══ DATA FOR PROCESSING

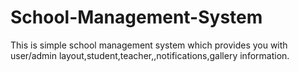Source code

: # School-Management-System
 This is simple school management system which provides you with user/admin layout,student,teacher,,notifications,gallery information.
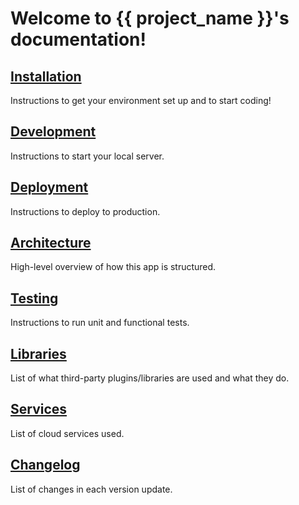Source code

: Welcome to {{ project_name }}'s documentation!
==============================================

[Installation](installation.md)
-------------------------------
Instructions to get your environment set up and to start coding!

[Development](development.md)
-------------------------------
Instructions to start your local server.

[Deployment](deployment.md)
---------------------------
Instructions to deploy to production.

[Architecture](architecture.md)
-------------------------------
High-level overview of how this app is structured.

[Testing](testing.md)
---------------------
Instructions to run unit and functional tests.

[Libraries](libraries.md)
-------------------------
List of what third-party plugins/libraries are used and what they do.

[Services](services.md)
-----------------------
List of cloud services used.

[Changelog](changelog.md)
-------------------------
List of changes in each version update.
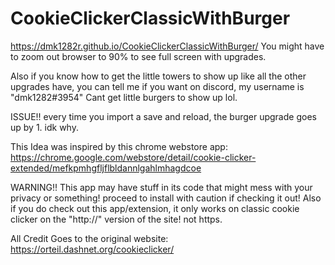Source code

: # CookieClickerClassicWithBurger

https://dmk1282r.github.io/CookieClickerClassicWithBurger/
You might have to zoom out browser to 90% to see full screen with upgrades.

Also if you know how to get the little towers to show up like all the other upgrades have, you can tell me if you want on discord, my username is "dmk1282#3954"
Cant get little burgers to show up lol.

ISSUE!! every time you import a save and reload, the burger upgrade goes up by 1. idk why.


This Idea was inspired by this chrome webstore app: https://chrome.google.com/webstore/detail/cookie-clicker-extended/mefkpmhgfljflbldannlgahlmhagdcoe

WARNING!! This app may have stuff in its code that might mess with your privacy or something! proceed to install with caution if checking it out!
Also if you do check out this app/extension, it only works on classic cookie clicker on the "http://" version of the site! not https.




All Credit Goes to the original website: https://orteil.dashnet.org/cookieclicker/
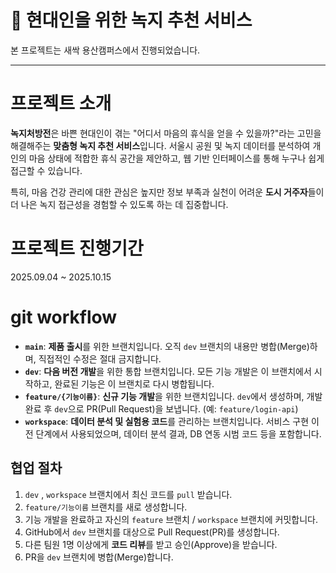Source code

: # 💊 현대인을 위한 녹지 추천 서비스
본 프로젝트는 새싹 용산캠퍼스에서 진행되었습니다.

---
# 프로젝트 소개
**녹지처방전**은 바쁜 현대인이 겪는 "어디서 마음의 휴식을 얻을 수 있을까?"라는 고민을 해결해주는 **맞춤형 녹지 추천 서비스**입니다. 서울시 공원 및 녹지 데이터를 분석하여 개인의 마음 상태에 적합한 휴식 공간을 제안하고, 웹 기반 인터페이스를 통해 누구나 쉽게 접근할 수 있습니다.

특히, 마음 건강 관리에 대한 관심은 높지만 정보 부족과 실천이 어려운 **도시 거주자**들이 더 나은 녹지 접근성을 경험할 수 있도록 하는 데 집중합니다.

# 프로젝트 진행기간
2025.09.04 ~ 2025.10.15

# git workflow
- **`main`**:  **제품 출시**를 위한 브랜치입니다. 오직 `dev` 브랜치의 내용만 병합(Merge)하며, 직접적인 수정은 절대 금지합니다.
- **`dev`**: **다음 버전 개발**을 위한 통합 브랜치입니다. 모든 기능 개발은 이 브랜치에서 시작하고, 완료된 기능은 이 브랜치로 다시 병합됩니다.
- **`feature/{기능이름}`**: **신규 기능 개발**을 위한 브랜치입니다. `dev`에서 생성하며, 개발 완료 후 `dev`으로 PR(Pull Request)을 보냅니다. (예: `feature/login-api`)
- **`workspace`**: **데이터 분석 및 실험용 코드**를 관리하는 브랜치입니다. 서비스 구현 이전 단계에서 사용되었으며, 데이터 분석 결과, DB 연동 시범 코드 등을 포함합니다.
  
## 협업 절차
1. `dev` , `workspace` 브랜치에서 최신 코드를 `pull` 받습니다.
2. `feature/기능이름` 브랜치를 새로 생성합니다. 
3. 기능 개발을 완료하고 자신의 `feature` 브랜치 / `workspace` 브랜치에 커밋합니다.
4. GitHub에서 `dev` 브랜치를 대상으로 Pull Request(PR)를 생성합니다.
5. 다른 팀원 1명 이상에게 **코드 리뷰**를 받고 승인(Approve)을 받습니다.
6. PR을 `dev` 브랜치에 병합(Merge)합니다.



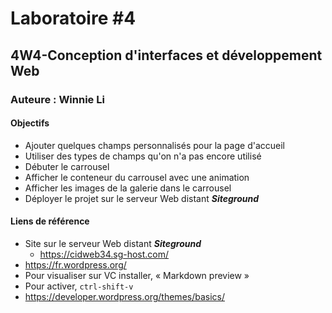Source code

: # Laboratoire #4
## 4W4-Conception d'interfaces et développement Web
### Auteure : Winnie Li

#### Objectifs
- Ajouter quelques champs personnalisés pour la page d'accueil
- Utiliser des types de champs qu'on n'a pas encore utilisé
- Débuter le carrousel
- Afficher le conteneur du carrousel avec une animation
- Afficher les images de la galerie dans le carrousel
- Déployer le projet sur le serveur Web distant **_Siteground_**

#### Liens de référence
- Site sur le serveur Web distant **_Siteground_**
    - https://cidweb34.sg-host.com/
- https://fr.wordpress.org/
- Pour visualiser sur VC installer, « Markdown preview »
- Pour activer, `ctrl-shift-v`
- https://developer.wordpress.org/themes/basics/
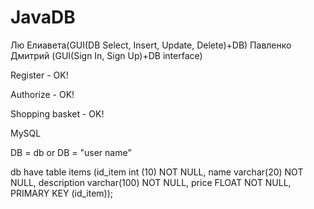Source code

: # JavaDB

Лю Елиавета(GUI(DB Select, Insert, Update, Delete)+DB) Павленко Дмитрий (GUI(Sign In, Sign Up)+DB interface)

Register - OK!

Authorize - OK!

Shopping basket - OK!

MySQL

DB = db or DB = "user name"

db have table items (id_item int (10) NOT NULL, name varchar(20) NOT NULL, description varchar(100) NOT NULL, price FLOAT NOT NULL, PRIMARY KEY (id_item));
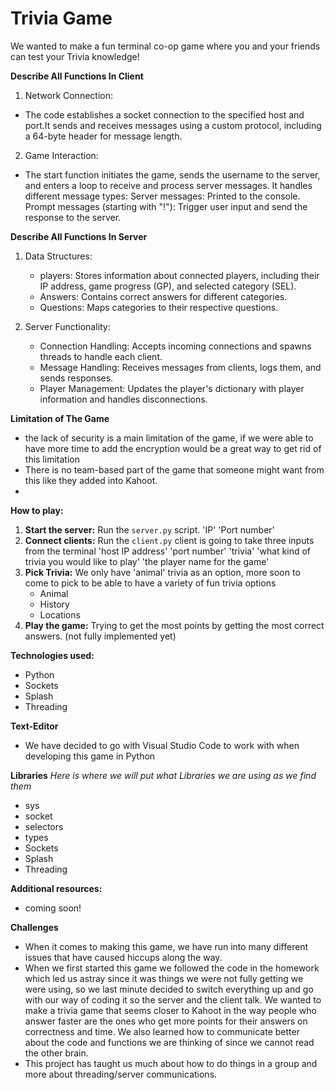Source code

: # Trivia Game 

We wanted to make a fun terminal co-op game where you and your friends can test your Trivia knowledge!

**Describe All Functions In Client**
1. Network Connection:
 * The code establishes a socket connection to the specified host and port.It sends and receives messages using a custom protocol, including a 64-byte header for message length.
2. Game Interaction:
* The start function initiates the game, sends the username to the server, and enters a loop to receive and process server messages. It handles different message types:
        Server messages: Printed to the console.
        Prompt messages (starting with "!"): Trigger user input and send the response to the server.


**Describe All Functions In Server**
1. Data Structures:
   * players: Stores information about connected players, including their IP address, game progress (GP), and selected category (SEL).
   * Answers: Contains correct answers for different categories.
   * Questions: Maps categories to their respective questions.

2. Server Functionality:
   * Connection Handling: Accepts incoming connections and spawns threads to handle each client.
    * Message Handling: Receives messages from clients, logs them, and sends responses.
    * Player Management: Updates the player's dictionary with player information and handles disconnections.

**Limitation of The Game**
* the lack of security is a main limitation of the game, if we were able to have more time to add the encryption would be a great way to get rid of this limitation
* There is no team-based part of the game that someone might want from this like they added into Kahoot.
* 

**How to play:**
1. **Start the server:** Run the `server.py` script. 'IP' 'Port number'
2. **Connect clients:** Run the `client.py` client is going to take three inputs from the terminal 'host IP address' 'port number' 'trivia' 'what kind of trivia you would like to play' 'the player name for the game'
3. **Pick Trivia:** We only have 'animal' trivia as an option, more soon to come to pick to be able to have a variety of fun trivia options
   * Animal
   * History
   * Locations
4. **Play the game:** Trying to get the most points by getting the most correct answers.  (not fully implemented yet)


**Technologies used:**
* Python 
* Sockets
* Splash
* Threading

**Text-Editor**
* We have decided to go with Visual Studio Code to work with when developing this game in Python

**Libraries**
*Here is where we will put what Libraries we are using as we find them*
*  sys
* socket
* selectors
* types
* Sockets
* Splash
* Threading

**Additional resources:**
* coming soon!

**Challenges**
* When it comes to making this game, we have run into many different issues that have caused hiccups along the way.
* When we first started this game we followed the code in the homework which led us astray since it was things we were not fully getting we were using, so we last minute decided to switch everything up and go with our way of coding it so the server and the client talk. We wanted to make a trivia game that seems closer to Kahoot in the way people who answer faster are the ones who get more points for their answers on correctness and time. We also learned how to communicate better about the code and functions we are thinking of since we cannot read the other brain.
* This project has taught us much about how to do things in a group and more about threading/server communications. 
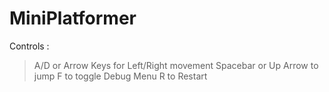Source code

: # MiniPlatformer

Controls :
> A/D or Arrow Keys for Left/Right movement
> Spacebar or Up Arrow to jump
> F to toggle Debug Menu
> R to Restart
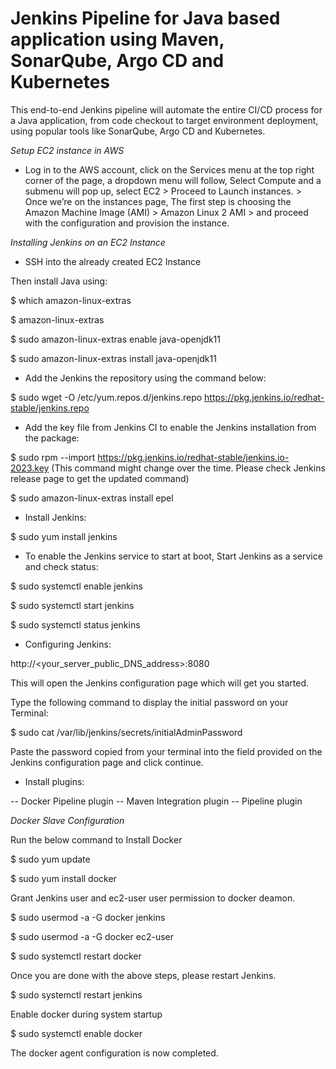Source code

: # Jenkins Pipeline for Java based application using Maven, SonarQube, Argo CD and Kubernetes


This end-to-end Jenkins pipeline will automate the entire CI/CD process for a Java application, from code checkout to target environment deployment, using popular tools like SonarQube, Argo CD and Kubernetes.

*Setup EC2 instance in AWS*

* Log in to the AWS account, click on the Services menu at the top right corner of the page, a dropdown menu will follow, Select Compute and a submenu will pop up, select EC2 > Proceed to Launch instances. > Once we’re on the instances page, The first step is choosing the Amazon Machine Image (AMI) > Amazon Linux 2 AMI > and proceed with the configuration and provision the instance.

*Installing Jenkins on an EC2 Instance*

* SSH into the already created EC2 Instance

Then install Java using:

$ which amazon-linux-extras

$ amazon-linux-extras

$ sudo amazon-linux-extras enable java-openjdk11

$ sudo amazon-linux-extras install java-openjdk11

* Add the Jenkins the repository using the command below:

$ sudo wget -O /etc/yum.repos.d/jenkins.repo https://pkg.jenkins.io/redhat-stable/jenkins.repo

* Add the key file from Jenkins CI to enable the Jenkins installation from the package:

$ sudo rpm --import https://pkg.jenkins.io/redhat-stable/jenkins.io-2023.key (This command might change over the time. Please check Jenkins release page to get the updated command)

$ sudo amazon-linux-extras install epel

* Install Jenkins:

$ sudo yum install jenkins

* To enable the Jenkins service to start at boot, Start Jenkins as a service and check status:

$ sudo systemctl enable jenkins

$ sudo systemctl start jenkins

$ sudo systemctl status jenkins

* Configuring Jenkins:

http://<your_server_public_DNS_address>:8080

This will open the Jenkins configuration page which will get you started.

Type the following command to display the initial password on your Terminal:

$ sudo cat /var/lib/jenkins/secrets/initialAdminPassword

Paste the password copied from your terminal into the field provided on the Jenkins configuration page and click continue.

* Install plugins:

-- Docker Pipeline plugin
-- Maven Integration plugin
-- Pipeline plugin


*Docker Slave Configuration*

Run the below command to Install Docker

$ sudo yum update

$ sudo yum install docker

Grant Jenkins user and ec2-user user permission to docker deamon.

$ sudo usermod -a -G docker jenkins

$ sudo usermod -a -G docker ec2-user

$ sudo systemctl restart docker

Once you are done with the above steps, please restart Jenkins.

$ sudo systemctl restart jenkins

Enable docker during system startup

$ sudo systemctl enable docker

The docker agent configuration is now completed.


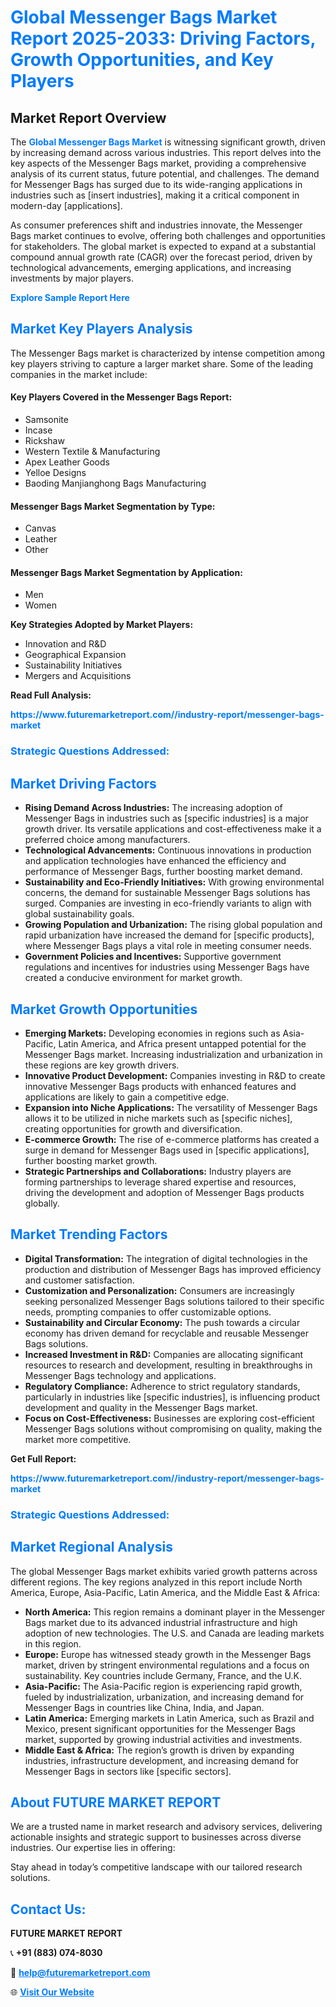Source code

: <h1 style="color: #007BFF;">Global Messenger Bags Market Report 2025-2033: Driving Factors, Growth Opportunities, and Key Players</h1>

<section id="overview">
<h2>Market Report Overview</h2>
<p>The <a href="https://www.futuremarketreport.com//industry-report/messenger-bags-market" style="color: #007BFF; text-decoration: none;"><strong>Global Messenger Bags Market</strong></a> is witnessing significant growth, driven by increasing demand across various industries. This report delves into the key aspects of the Messenger Bags market, providing a comprehensive analysis of its current status, future potential, and challenges. The demand for Messenger Bags has surged due to its wide-ranging applications in industries such as [insert industries], making it a critical component in modern-day [applications].</p>
<p>As consumer preferences shift and industries innovate, the Messenger Bags market continues to evolve, offering both challenges and opportunities for stakeholders. The global market is expected to expand at a substantial compound annual growth rate (CAGR) over the forecast period, driven by technological advancements, emerging applications, and increasing investments by major players.</p>
</section>

<section id="overview">
<p><a href="https://www.futuremarketreport.com//request-sample/reportId=61780" style="color: #007BFF; text-decoration: none;"><strong>Explore Sample Report Here</strong></a></p>
</section>

<section id="key-players">
<h2 style="color: #007BFF;">Market Key Players Analysis</h2>
<p>The Messenger Bags market is characterized by intense competition among key players striving to capture a larger market share. Some of the leading companies in the market include:</p>
<h4>Key Players Covered in the Messenger Bags Report:</h4>
<ul><li>Samsonite</li><li>Incase</li><li>Rickshaw</li><li>Western Textile &amp; Manufacturing</li><li>Apex Leather Goods</li><li>Yelloe Designs</li><li>Baoding Manjianghong Bags Manufacturing</li></ul>
<h4>Messenger Bags Market Segmentation by Type:</h4>
<ul><li>Canvas</li><li>Leather</li><li>Other</li></ul>

<h4>Messenger Bags Market Segmentation by Application:</h4>
<ul><li>Men</li><li>Women</li></ul>
<p><strong>Key Strategies Adopted by Market Players:</strong></p>
<ul>
<li>Innovation and R&D</li>
<li>Geographical Expansion</li>
<li>Sustainability Initiatives</li>
<li>Mergers and Acquisitions</li>
</ul>
</section>

<section>
<p><strong>Read Full Analysis: </strong></p><a href="https://www.futuremarketreport.com//industry-report/messenger-bags-market" style="color: #007BFF; text-decoration: none;"><strong>https://www.futuremarketreport.com//industry-report/messenger-bags-market</strong></a>
<h3 style="color: #007BFF;">Strategic Questions Addressed:</h3>
</section>

<section id="driving-factors">
<h2 style="color: #007BFF;">Market Driving Factors</h2>
<ul>
<li><strong>Rising Demand Across Industries:</strong> The increasing adoption of Messenger Bags in industries such as [specific industries] is a major growth driver. Its versatile applications and cost-effectiveness make it a preferred choice among manufacturers.</li>
<li><strong>Technological Advancements:</strong> Continuous innovations in production and application technologies have enhanced the efficiency and performance of Messenger Bags, further boosting market demand.</li>
<li><strong>Sustainability and Eco-Friendly Initiatives:</strong> With growing environmental concerns, the demand for sustainable Messenger Bags solutions has surged. Companies are investing in eco-friendly variants to align with global sustainability goals.</li>
<li><strong>Growing Population and Urbanization:</strong> The rising global population and rapid urbanization have increased the demand for [specific products], where Messenger Bags plays a vital role in meeting consumer needs.</li>
<li><strong>Government Policies and Incentives:</strong> Supportive government regulations and incentives for industries using Messenger Bags have created a conducive environment for market growth.</li>
</ul>
</section>

<section id="growth-opportunities">
<h2 style="color: #007BFF;">Market Growth Opportunities</h2>
<ul>
<li><strong>Emerging Markets:</strong> Developing economies in regions such as Asia-Pacific, Latin America, and Africa present untapped potential for the Messenger Bags market. Increasing industrialization and urbanization in these regions are key growth drivers.</li>
<li><strong>Innovative Product Development:</strong> Companies investing in R&D to create innovative Messenger Bags products with enhanced features and applications are likely to gain a competitive edge.</li>
<li><strong>Expansion into Niche Applications:</strong> The versatility of Messenger Bags allows it to be utilized in niche markets such as [specific niches], creating opportunities for growth and diversification.</li>
<li><strong>E-commerce Growth:</strong> The rise of e-commerce platforms has created a surge in demand for Messenger Bags used in [specific applications], further boosting market growth.</li>
<li><strong>Strategic Partnerships and Collaborations:</strong> Industry players are forming partnerships to leverage shared expertise and resources, driving the development and adoption of Messenger Bags products globally.</li>
</ul>
</section>

<section id="trending-factors">
<h2 style="color: #007BFF;">Market Trending Factors</h2>
<ul>
<li><strong>Digital Transformation:</strong> The integration of digital technologies in the production and distribution of Messenger Bags has improved efficiency and customer satisfaction.</li>
<li><strong>Customization and Personalization:</strong> Consumers are increasingly seeking personalized Messenger Bags solutions tailored to their specific needs, prompting companies to offer customizable options.</li>
<li><strong>Sustainability and Circular Economy:</strong> The push towards a circular economy has driven demand for recyclable and reusable Messenger Bags solutions.</li>
<li><strong>Increased Investment in R&D:</strong> Companies are allocating significant resources to research and development, resulting in breakthroughs in Messenger Bags technology and applications.</li>
<li><strong>Regulatory Compliance:</strong> Adherence to strict regulatory standards, particularly in industries like [specific industries], is influencing product development and quality in the Messenger Bags market.</li>
<li><strong>Focus on Cost-Effectiveness:</strong> Businesses are exploring cost-efficient Messenger Bags solutions without compromising on quality, making the market more competitive.</li>
</ul>
</section>

<section>
<p><strong>Get Full Report: </strong></p><a href="https://www.futuremarketreport.com//industry-report/messenger-bags-market" style="color: #007BFF; text-decoration: none;"><strong>https://www.futuremarketreport.com//industry-report/messenger-bags-market</strong></a>
<h3 style="color: #007BFF;">Strategic Questions Addressed:</h3>
</section>


<section id="regional-analysis">
<h2 style="color: #007BFF;">Market Regional Analysis</h2>
<p>The global Messenger Bags market exhibits varied growth patterns across different regions. The key regions analyzed in this report include North America, Europe, Asia-Pacific, Latin America, and the Middle East & Africa:</p>
<ul>
<li><strong>North America:</strong> This region remains a dominant player in the Messenger Bags market due to its advanced industrial infrastructure and high adoption of new technologies. The U.S. and Canada are leading markets in this region.</li>
<li><strong>Europe:</strong> Europe has witnessed steady growth in the Messenger Bags market, driven by stringent environmental regulations and a focus on sustainability. Key countries include Germany, France, and the U.K.</li>
<li><strong>Asia-Pacific:</strong> The Asia-Pacific region is experiencing rapid growth, fueled by industrialization, urbanization, and increasing demand for Messenger Bags in countries like China, India, and Japan.</li>
<li><strong>Latin America:</strong> Emerging markets in Latin America, such as Brazil and Mexico, present significant opportunities for the Messenger Bags market, supported by growing industrial activities and investments.</li>
<li><strong>Middle East & Africa:</strong> The region’s growth is driven by expanding industries, infrastructure development, and increasing demand for Messenger Bags in sectors like [specific sectors].</li>
</ul>
</section>

<footer>
<h2 style="color: #007BFF;">About FUTURE MARKET REPORT</h2>
<p>We are a trusted name in market research and advisory services, delivering actionable insights and strategic support to businesses across diverse industries. Our expertise lies in offering:</p>

<p>Stay ahead in today’s competitive landscape with our tailored research solutions.</p>

<h2 style="color: #007BFF;">Contact Us:</h2>
<p><strong>FUTURE MARKET REPORT</strong></p>
<p>📞 <strong>+91 (883) 074-8030</strong></p>
<p>📧 <strong><a href="mailto:help@futuremarketreport.com" style="color: #007BFF;">help@futuremarketreport.com</a></strong></p>
<p>🌐 <strong><a href="https://www.futuremarketreport.com/" style="color: #007BFF;">Visit Our Website</a></strong></p>
</footer>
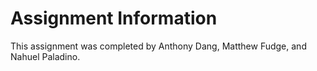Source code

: # Assignment Information

This assignment was completed by Anthony Dang, Matthew Fudge, and Nahuel Paladino. 
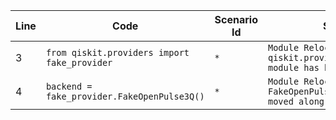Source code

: | Line | Code | Scenario Id | Scenario | Artifact | Refactoring |
| ----- | ----- | ----- | ----- | ----- | ----- |
| 3 | `from qiskit.providers import fake_provider` | `*` | `Module Relocation -> The qiskit.providers.fake_provider module has been moved.` | `qiskit.providers.fake_provider` | `from qiskit.providers import fake_backends` |
| 4 | `backend = fake_provider.FakeOpenPulse3Q()` | `*` | `Module Relocation -> The FakeOpenPulse3Q class has been moved along with its module.` | `fake_provider.FakeOpenPulse3Q` | `backend = fake_backends.FakeOpenPulse3Q()` |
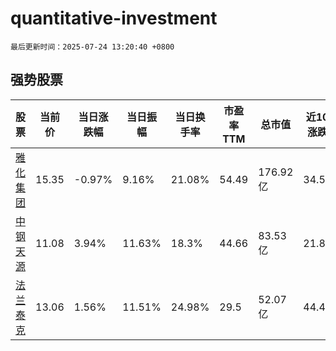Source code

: # quantitative-investment

`最后更新时间：2025-07-24 13:20:40 +0800`

## 强势股票

|股票|当前价|当日涨跌幅|当日振幅|当日换手率|市盈率TTM|总市值|近10日涨跌幅|
|----|----|----|----|----|----|----|----|
|[雅化集团](https://xueqiu.com/S/SZ002497)|15.35|-0.97%|9.16%|21.08%|54.49|176.92亿|34.53%|
|[中钢天源](https://xueqiu.com/S/SZ002057)|11.08|3.94%|11.63%|18.3%|44.66|83.53亿|21.89%|
|[法兰泰克](https://xueqiu.com/S/SH603966)|13.06|1.56%|11.51%|24.98%|29.5|52.07亿|44.47%|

════

▶ [EXERCISE BRIEF]: Write down how many lines in this listing contain the word "upgrades"; the number is the whole answer.

▶ [EXERCISE RESULT]: 2